-- DATA FOR REVIEW --
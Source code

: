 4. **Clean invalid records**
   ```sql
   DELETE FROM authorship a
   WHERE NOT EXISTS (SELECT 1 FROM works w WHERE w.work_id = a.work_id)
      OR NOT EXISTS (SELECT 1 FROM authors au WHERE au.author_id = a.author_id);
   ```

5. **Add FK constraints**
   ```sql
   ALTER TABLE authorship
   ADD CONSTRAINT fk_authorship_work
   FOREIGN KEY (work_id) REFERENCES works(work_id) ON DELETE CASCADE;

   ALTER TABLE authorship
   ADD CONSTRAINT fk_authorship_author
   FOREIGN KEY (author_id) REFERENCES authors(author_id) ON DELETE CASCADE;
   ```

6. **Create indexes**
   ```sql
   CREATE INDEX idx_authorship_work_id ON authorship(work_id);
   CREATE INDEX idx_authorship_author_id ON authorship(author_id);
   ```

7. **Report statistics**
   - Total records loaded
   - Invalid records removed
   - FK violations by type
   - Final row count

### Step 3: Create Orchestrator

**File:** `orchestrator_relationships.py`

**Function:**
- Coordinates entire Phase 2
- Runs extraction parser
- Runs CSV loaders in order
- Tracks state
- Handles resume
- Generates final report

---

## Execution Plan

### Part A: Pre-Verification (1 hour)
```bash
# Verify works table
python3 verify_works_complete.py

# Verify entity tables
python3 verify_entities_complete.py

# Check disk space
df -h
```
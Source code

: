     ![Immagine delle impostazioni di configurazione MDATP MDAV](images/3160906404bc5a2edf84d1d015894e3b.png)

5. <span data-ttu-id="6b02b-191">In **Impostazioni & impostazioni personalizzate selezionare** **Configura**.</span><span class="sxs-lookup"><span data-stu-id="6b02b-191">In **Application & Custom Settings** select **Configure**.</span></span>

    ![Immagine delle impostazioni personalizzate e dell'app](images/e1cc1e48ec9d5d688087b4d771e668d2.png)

-- PROBLEM STATEMENT --
Identify and extract each line of the listing that contains "REFERENCES".

-- SOLUTION --
   FOREIGN KEY (work_id) REFERENCES works(work_id) ON DELETE CASCADE;
   FOREIGN KEY (author_id) REFERENCES authors(author_id) ON DELETE CASCADE;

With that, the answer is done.